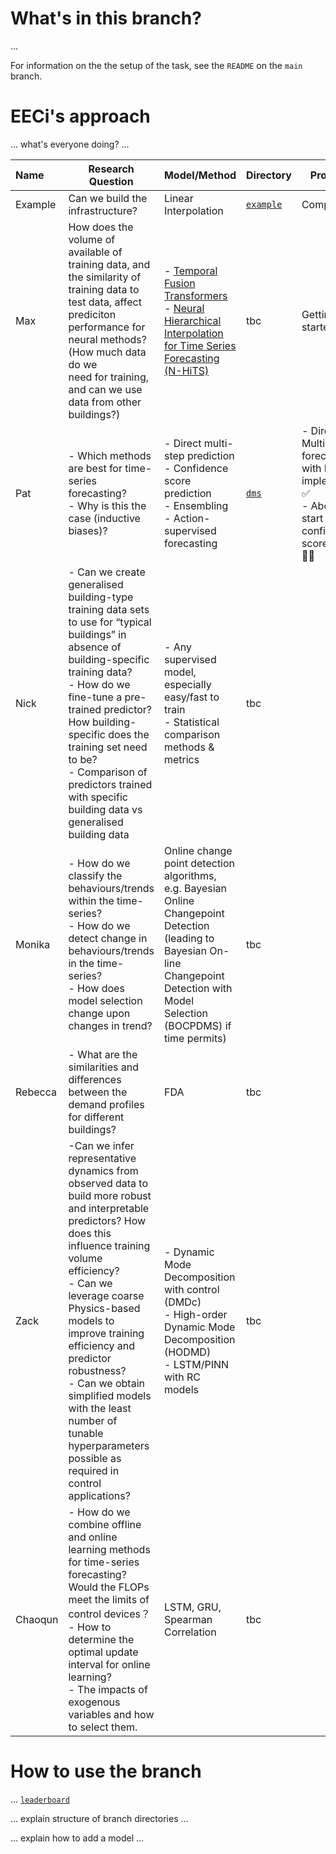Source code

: # What's in this branch?

...

For information on the the setup of the task, see the `README` on the `main` branch.

# EECi's approach

... what's everyone doing? ...

| Name    | Research Question                                                                                                                                                                                                                                         | Model/Method                                                                                                                                                                     | Directory   | Progress        |
| :------ | ---------------------------------------------------------------------------------------------------------------------------------------------------------------------------------------------------------- | ---------------------------------------------------------------------------------------------------------------------------------------- | ----------- | ------------------------------------------------------------ |
| Example | Can we build the infrastructure?                                                                                                                                                                                                                          | Linear Interpolation                                                                                                                                                             | [`example`](models/example/README.md) | Complete ✅     |
| Max     | How does the volume of available of training data, and<br />the similarity of training data to test data, affect prediciton<br />performance for neural methods? (How much data do we<br />need for training, and can we use data from other buildings?) | - [Temporal Fusion Transformers](https://arxiv.org/abs/1912.09363) <br> - [Neural Hierarchical Interpolation for Time Series Forecasting (N-HiTS)](https://arxiv.org/abs/2201.12886) | tbc         | Getting started |
| Pat     |- Which methods are best for time-series forecasting?<br> - Why is this the case (inductive biases)? | - Direct multi-step prediction<br> - Confidence score prediction <br> - Ensembling <br> - Action-supervised forecasting| [`dms`](models/dms/README.md)         | - Direct Multi-step forecasting with MLP implemented ✅ <br> - About to start confidence score stuff 👨‍🔧|
| Nick    |- Can we create generalised building-type training data sets to use for “typical buildings” in absence of building-specific training data?<br> - How do we fine-tune a pre-trained predictor? <br>How building-specific does the training set need to be?<br> - Comparison of predictors trained with specific building data vs generalised building data | - Any supervised model, especially easy/fast to train<br> - Statistical comparison methods & metrics| tbc         ||
| Monika  |- How do we classify the behaviours/trends within the time-series?<br> - How do we detect change in behaviours/trends in the time-series?<br> - How does model selection change upon changes in trend? |  Online change point detection algorithms, e.g. Bayesian Online Changepoint Detection (leading to Bayesian On-line Changepoint Detection with Model Selection (BOCPDMS) if time permits) | tbc         |                 |
| Rebecca |- What are the similarities and differences between the demand profiles for different buildings? | FDA | tbc         |                 |
| Zack    |-Can we infer representative dynamics from observed data to build more robust and interpretable predictors? How does this influence training volume efficiency?<br> - Can we leverage coarse Physics-based models to improve training efficiency and predictor robustness? <br> -  Can we obtain simplified models with the least number of tunable hyperparameters possible as required in control applications? | - Dynamic Mode Decomposition with control (DMDc) <br> - High-order Dynamic Mode Decomposition (HODMD) <br> -  LSTM/PINN with RC models | tbc         |                 |
| Chaoqun |-  How do we combine offline and online learning methods for time-series forecasting? Would the FLOPs meet the limits of control devices？ <br> - How to determine the optimal update interval for online learning?  <br> - The impacts of exogenous variables and how to select them. | LSTM, GRU, Spearman Correlation | tbc         |                 |

# How to use the branch

... [`leaderboard`](outputs/leaderboard.md)

... explain structure of branch directories ...

... explain how to add a model ...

* _To do_:
Filter the material for the word "explain" and copy each matching line.

* _Completed exercise_:
... explain structure of branch directories ...
... explain how to add a model ...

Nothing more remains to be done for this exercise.